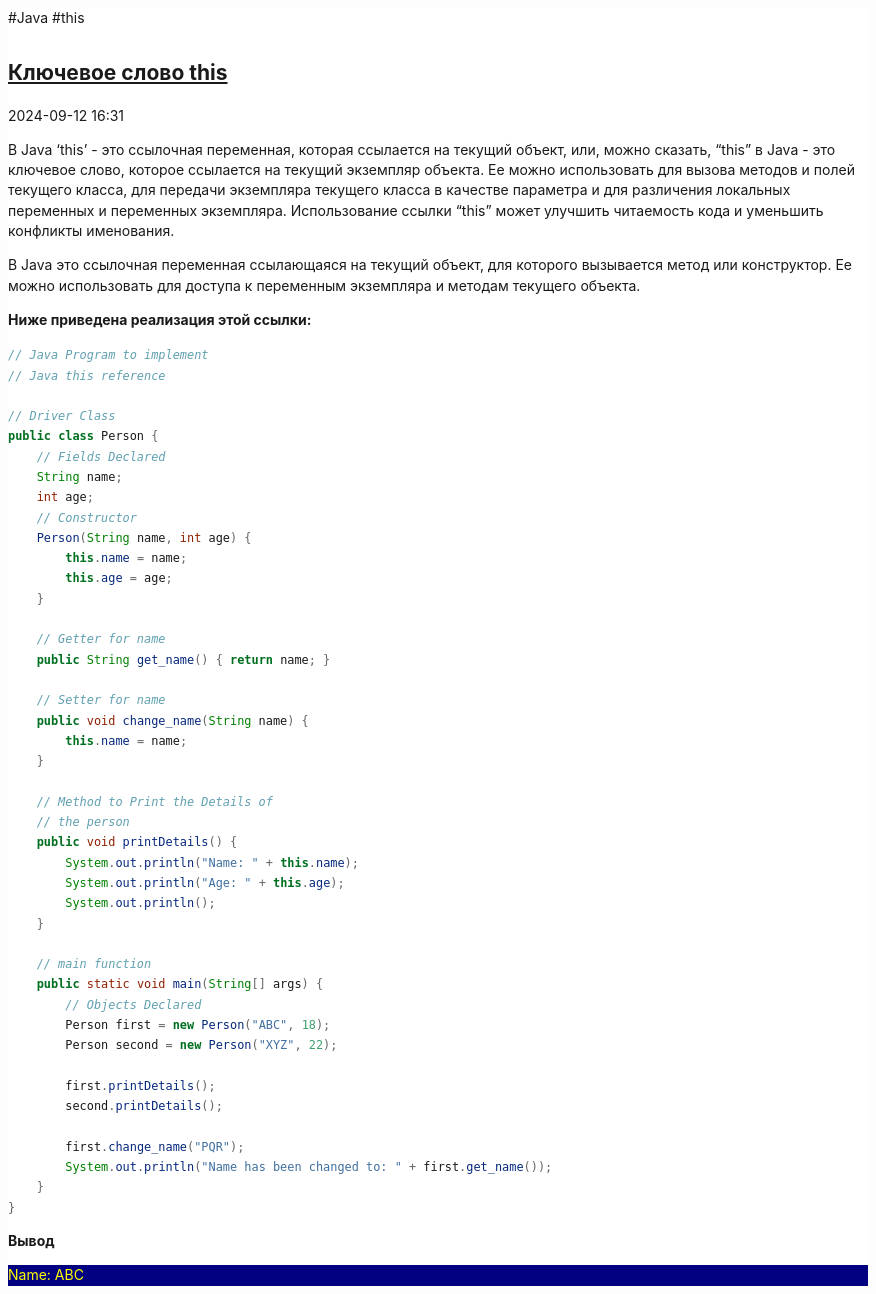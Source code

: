 #Java #this 

## [Ключевое слово this](https://www.geeksforgeeks.org/this-reference-in-java/)

2024-09-12 16:31

В Java ‘this’ - это ссылочная переменная, которая ссылается на текущий объект, или, можно сказать, “this” в Java - это ключевое слово, которое ссылается на текущий экземпляр объекта. Ее можно использовать для вызова методов и полей текущего класса, для передачи экземпляра текущего класса в качестве параметра и для различения локальных переменных и переменных экземпляра. Использование ссылки “this” может улучшить читаемость кода и уменьшить конфликты именования.

В Java это ссылочная переменная ссылающаяся на текущий объект, для которого вызывается метод или конструктор. Ее можно использовать для доступа к переменным экземпляра и методам текущего объекта.

**Ниже приведена реализация этой ссылки:**

```java
// Java Program to implement
// Java this reference
 
// Driver Class
public class Person {
    // Fields Declared
    String name;
    int age;
    // Constructor
    Person(String name, int age) {
        this.name = name;
        this.age = age;
    }
 
    // Getter for name
    public String get_name() { return name; }
 
    // Setter for name
    public void change_name(String name) {
        this.name = name;
    }
 
    // Method to Print the Details of
    // the person
    public void printDetails() {
        System.out.println("Name: " + this.name);
        System.out.println("Age: " + this.age);
        System.out.println();
    }
 
    // main function
    public static void main(String[] args) {
        // Objects Declared
        Person first = new Person("ABC", 18);
        Person second = new Person("XYZ", 22);
 
        first.printDetails();
        second.printDetails();
 
        first.change_name("PQR");
        System.out.println("Name has been changed to: " + first.get_name());
    }
}
```
**Вывод**
<p style="background-color: navy; color: yellow">
Name: ABC<br>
------------
What lines hold the string "println"? Pick them out of the data.

        System.out.println("Name: " + this.name);
        System.out.println("Age: " + this.age);
        System.out.println();
        System.out.println("Name has been changed to: " + first.get_name());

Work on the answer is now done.